Information note N°4
Whales at the International Court of Justice
The Hague, The Netherlands, 1st hearing of Japan, July 2nd – July 3rd
Japan, a country surrounded by sea, states that they “would be the last to misuse whales as resources because [they] know [they] benefit from the fruits of the sea”. Japan goes back in time explaining that they joined the International Whaling Commission (IWC) in 1951 “at a time when, amidst the devastation of war, whale meat helped prevent starvation” for a country with scarce land resources. They go even further back in time and point at the irony of history as it was whaling that forced them to interact with the international community after three hundred years of isolation. Japan stated that in the 19th century, “major maritime powers engaged in massive scale whaling demanded that Japan open up its ports to supply their whalers”. And it is this very subject, whaling, which today puts in question Japan’s compliance with the international community and international law and has brought them, for the first time, before the International Court of Justice.

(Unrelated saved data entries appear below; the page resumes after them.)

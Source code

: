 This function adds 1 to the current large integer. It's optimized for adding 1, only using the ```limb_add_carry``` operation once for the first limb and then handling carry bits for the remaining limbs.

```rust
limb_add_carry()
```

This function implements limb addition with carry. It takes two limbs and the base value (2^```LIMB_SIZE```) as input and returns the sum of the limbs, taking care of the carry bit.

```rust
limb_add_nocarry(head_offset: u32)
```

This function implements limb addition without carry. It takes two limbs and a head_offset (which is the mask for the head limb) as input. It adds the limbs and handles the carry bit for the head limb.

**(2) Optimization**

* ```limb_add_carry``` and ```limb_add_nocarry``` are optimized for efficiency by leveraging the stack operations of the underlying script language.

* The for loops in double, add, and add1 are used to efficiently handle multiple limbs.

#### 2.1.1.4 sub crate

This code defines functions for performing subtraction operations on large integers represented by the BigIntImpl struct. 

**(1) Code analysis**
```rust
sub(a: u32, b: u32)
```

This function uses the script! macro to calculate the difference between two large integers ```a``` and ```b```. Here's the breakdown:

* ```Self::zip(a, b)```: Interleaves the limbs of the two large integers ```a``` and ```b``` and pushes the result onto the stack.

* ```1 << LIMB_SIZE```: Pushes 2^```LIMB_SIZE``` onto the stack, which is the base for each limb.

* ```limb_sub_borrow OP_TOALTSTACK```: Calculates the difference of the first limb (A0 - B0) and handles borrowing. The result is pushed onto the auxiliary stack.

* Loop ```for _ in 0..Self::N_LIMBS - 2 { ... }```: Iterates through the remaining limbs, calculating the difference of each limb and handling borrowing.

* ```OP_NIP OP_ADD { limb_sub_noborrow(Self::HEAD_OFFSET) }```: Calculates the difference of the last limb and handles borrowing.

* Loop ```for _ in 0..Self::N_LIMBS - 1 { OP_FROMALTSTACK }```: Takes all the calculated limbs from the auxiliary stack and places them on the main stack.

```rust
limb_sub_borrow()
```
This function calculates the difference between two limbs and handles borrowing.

It is now Japan’s turn to accuse Australia of a unilateral interpretation of the text and spirit of the international Convention. Japan told the Court that they believe Australia’s argument and interpretation of the role of the IWC to be founded on cultural beliefs by a nation that perceives the whale is an intelligent and almost sacred animal. Australia’s reading of the preamble, written clearly in black and white, overlooks the purpose of the Convention “to provide for the proper conservation of whale stocks and thus make possible the orderly development of the whaling industry”. Japan states that it is Australia’s unilateral interpretation of the Convention which puts the multilateral Convention at risk. Sentimental, emotional feelings should not stop other countries from pursuing their cultural traditions. For Japan, who claims to have been a whaling country for over 2,000 years, traditional practices are being persecuted. “For the anti-whaling moral crusaders, saving whales that are clearly not endangered outweighs saving foreign cultures and communities”.

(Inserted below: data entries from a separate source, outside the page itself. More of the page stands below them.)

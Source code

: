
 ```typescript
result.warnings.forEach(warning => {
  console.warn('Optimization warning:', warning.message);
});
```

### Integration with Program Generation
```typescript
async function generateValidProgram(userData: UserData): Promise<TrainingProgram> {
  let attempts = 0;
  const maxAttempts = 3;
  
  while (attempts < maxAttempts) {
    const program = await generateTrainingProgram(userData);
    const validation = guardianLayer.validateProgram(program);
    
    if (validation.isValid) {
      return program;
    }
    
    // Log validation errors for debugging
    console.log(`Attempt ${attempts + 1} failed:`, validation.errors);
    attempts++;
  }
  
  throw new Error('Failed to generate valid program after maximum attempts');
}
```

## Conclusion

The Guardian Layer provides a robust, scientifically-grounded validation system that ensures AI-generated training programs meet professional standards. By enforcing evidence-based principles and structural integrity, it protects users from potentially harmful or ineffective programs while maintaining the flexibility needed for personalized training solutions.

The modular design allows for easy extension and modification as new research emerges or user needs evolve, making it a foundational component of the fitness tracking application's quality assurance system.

Japan’s interpretation of the Convention is that its purpose is to manage whale stocks for present and future generations to exploit. Japan states that they fully respect the IWC Convention and that they carry this out in complete “good faith” and in full accordance with Article 31 of the Vienna Convention on the Law of Treaties “A treaty shall be interpreted in good faith in accordance with the ordinary meaning to be given to the terms of the treaty in their context and in the light of its object and purpose”. Japan’s “good faith” is demonstrated by the simple fact that they have remained within the framework of the Convention. Japan believes that “bad faith” stems from anti-whaling countries. More specifically, they reproach Australia for “disguising” the temporary moratorium, under a permanent moratorium. Moreover, Japan argued that the moratorium was implemented only through the pressure of anti-whaling countries. On behalf of Japan, Mr. Akhavan stirred up a strong image stating that Australia, along with other anti-whaling countries, have “hijack[ed] the IWC”. It is therefore Australia’s anti-whaling stance which has twisted the purpose of the IWC with a bias.

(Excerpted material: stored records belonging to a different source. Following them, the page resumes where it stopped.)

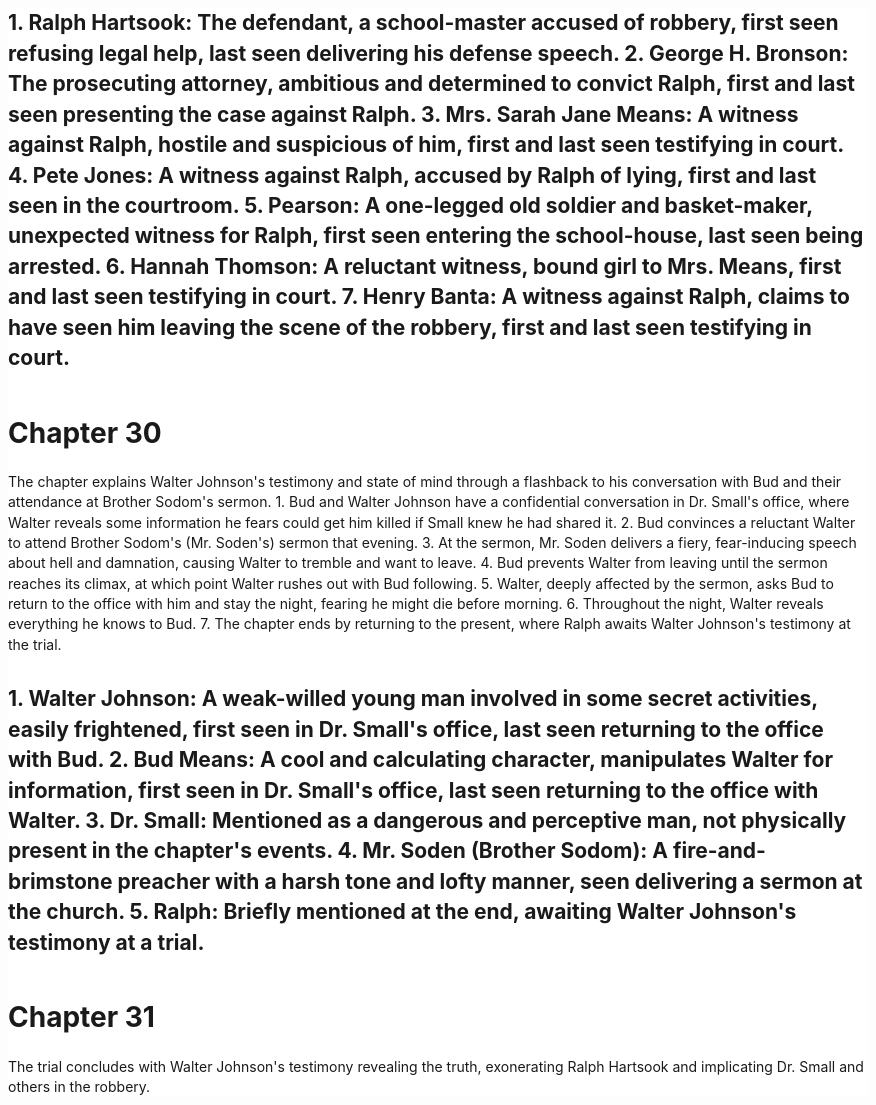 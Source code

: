 <characters>1. Ralph Hartsook: The defendant, a school-master accused of robbery, first seen refusing legal help, last seen delivering his defense speech.
2. George H. Bronson: The prosecuting attorney, ambitious and determined to convict Ralph, first and last seen presenting the case against Ralph.
3. Mrs. Sarah Jane Means: A witness against Ralph, hostile and suspicious of him, first and last seen testifying in court.
4. Pete Jones: A witness against Ralph, accused by Ralph of lying, first and last seen in the courtroom.
5. Pearson: A one-legged old soldier and basket-maker, unexpected witness for Ralph, first seen entering the school-house, last seen being arrested.
6. Hannah Thomson: A reluctant witness, bound girl to Mrs. Means, first and last seen testifying in court.
7. Henry Banta: A witness against Ralph, claims to have seen him leaving the scene of the robbery, first and last seen testifying in court.</characters>
----------------
# Chapter 30
<synopsis>
The chapter explains Walter Johnson's testimony and state of mind through a flashback to his conversation with Bud and their attendance at Brother Sodom's sermon.
</synopsis>

<events>
1. Bud and Walter Johnson have a confidential conversation in Dr. Small's office, where Walter reveals some information he fears could get him killed if Small knew he had shared it.
2. Bud convinces a reluctant Walter to attend Brother Sodom's (Mr. Soden's) sermon that evening.
3. At the sermon, Mr. Soden delivers a fiery, fear-inducing speech about hell and damnation, causing Walter to tremble and want to leave.
4. Bud prevents Walter from leaving until the sermon reaches its climax, at which point Walter rushes out with Bud following.
5. Walter, deeply affected by the sermon, asks Bud to return to the office with him and stay the night, fearing he might die before morning.
6. Throughout the night, Walter reveals everything he knows to Bud.
7. The chapter ends by returning to the present, where Ralph awaits Walter Johnson's testimony at the trial.
</events>

<characters>1. Walter Johnson: A weak-willed young man involved in some secret activities, easily frightened, first seen in Dr. Small's office, last seen returning to the office with Bud.
2. Bud Means: A cool and calculating character, manipulates Walter for information, first seen in Dr. Small's office, last seen returning to the office with Walter.
3. Dr. Small: Mentioned as a dangerous and perceptive man, not physically present in the chapter's events.
4. Mr. Soden (Brother Sodom): A fire-and-brimstone preacher with a harsh tone and lofty manner, seen delivering a sermon at the church.
5. Ralph: Briefly mentioned at the end, awaiting Walter Johnson's testimony at a trial.</characters>
----------------
# Chapter 31
<synopsis>
The trial concludes with Walter Johnson's testimony revealing the truth, exonerating Ralph Hartsook and implicating Dr. Small and others in the robbery.
</synopsis>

For Japan, the case concerns the legality of their activities in regard to Article VIII of the IWC. However, the debates should not be focused on the “evaluation of good or bad science”. On scientific grounds, Japan challenged Australia claiming that they and other anti-whaling Contracting Governments refuse to consider scientific evidence on the current recovery of whale stocks. The only reason Japan signed the moratorium was because it was to be revised in 1990 based on scientific evidence. The very reason that Japan undertook their scientific program was because “Japan wants to resume commercial whaling based on science in a sustainable manner”. In the name of science Japan counterattacks Australia stating that without Japan’s “data” the Scientific Committee would not be able to “demonstrate that the resumption of commercial whaling on a sustainable basis is possible”. They believe that without their scientific contribution the moratorium would continue “indefinitely”. Japan’s “good faith” is reflected by their very willingness to present scientific findings to the Scientific Committee.
The fact that Australia is uniquely focusing on “scientific whaling” in the Southern Oceans and the fact that they have not called upon other international Conventions (see information note n° 3 ) is, according to Japan, a clear indication that the case is not based on a breach of the Convention but on the question of territorial waters and the exploitation of resources. Their belief is that it is Australia is trying to protect their sovereignty on a “self-proclaimed” Exclusive Economic Zone (EEZ), within the Antarctic; that Australia is trying to enforce their sovereignty to Antarctic waters without putting their claim on the line. On these grounds, Japan believes that it is not within the competence of the International Court of Justice to decide on whether Japan is in compliance with the Convention.